The negotiations were first reported by The Financial Times on Sunday, with Bloomberg confirming the news, both citing anonymous sources. Brookfield declined Bisnow’s request for comment Monday morning. 

Yes Communities is also working with Goldman Sachs on a potential initial public offering this year that could raise $1B or more for the firm, Bloomberg reported in December. 

Denver-based Yes operates nearly 300 manufactured home developments and more than 55,000 housing sites across the United States, with a focus in the Southwest, Midwest and Southeast. GIC and another unnamed institutional investor acquired a 71% equity interest in Yes in 2016, with the seller, San Francisco-based Stockbridge Capital Group, holding onto the remaining stake. 

The talks between Brookfield and GIC are at an advanced stage, but there's no guarantee of a deal. If it closes, the transaction would be the largest ever commercial exit for a sovereign wealth fund and would cut GIC’s reliance on the U.S. real estate market while giving it a boost in liquidity, Diego Lopez, the managing director of research firm Global SWF, told Bloomberg.

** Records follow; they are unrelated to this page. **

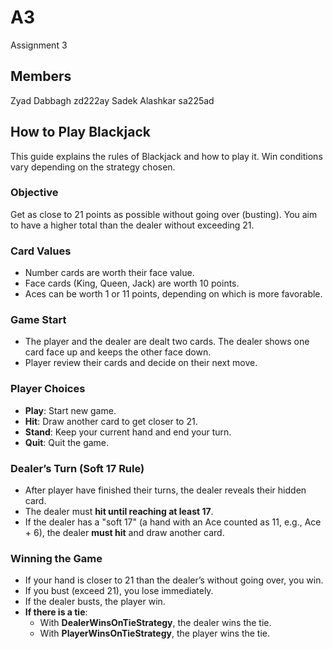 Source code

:   # A3

Assignment 3

## Members
Zyad Dabbagh zd222ay
Sadek Alashkar sa225ad


## How to Play Blackjack

This guide explains the rules of Blackjack and how to play it. Win conditions vary depending on the strategy chosen.

### Objective

Get as close to 21 points as possible without going over (busting). You aim to have a higher total than the dealer without exceeding 21.

### Card Values

- Number cards are worth their face value.
- Face cards (King, Queen, Jack) are worth 10 points.
- Aces can be worth 1 or 11 points, depending on which is more favorable.

### Game Start

- The player and the dealer are dealt two cards. The dealer shows one card face up and keeps the other face down.
- Player review their cards and decide on their next move.

### Player Choices

- **Play**: Start new game.
- **Hit**: Draw another card to get closer to 21.
- **Stand**: Keep your current hand and end your turn.
- **Quit**: Quit the game.

### Dealer’s Turn (Soft 17 Rule)

- After player have finished their turns, the dealer reveals their hidden card.
- The dealer must **hit until reaching at least 17**.
- If the dealer has a "soft 17" (a hand with an Ace counted as 11, e.g., Ace + 6), the dealer **must hit** and draw another card.

### Winning the Game

- If your hand is closer to 21 than the dealer’s without going over, you win.
- If you bust (exceed 21), you lose immediately.
- If the dealer busts, the player win.
- **If there is a tie**:
  - With **DealerWinsOnTieStrategy**, the dealer wins the tie.
  - With **PlayerWinsOnTieStrategy**, the player wins the tie.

GIC has continued to invest in U.S. assets — it partnered with Kite Realty Group in July to buy 921K SF in Florida retail malls — but it's also been active in Europe. It partnered with British Land on a $400M office development at 1 Broadgate in London and teamed up with German investor MEAG on a $1.6B data center investment fund

Brookfield, an investment giant that oversees more than $1T in assets, including more than $270B in real estate, has been shuffling its portfolio as macroeconomic fortunes shift.

It paid $428M for a 3.6M SF Sun Belt industrial portfolio in July, but surrendered two office properties from a 12-asset suburban Washington, D.C., office portfolio in August. That same month, it handed Houston’s largest office complex to its mezzanine lender.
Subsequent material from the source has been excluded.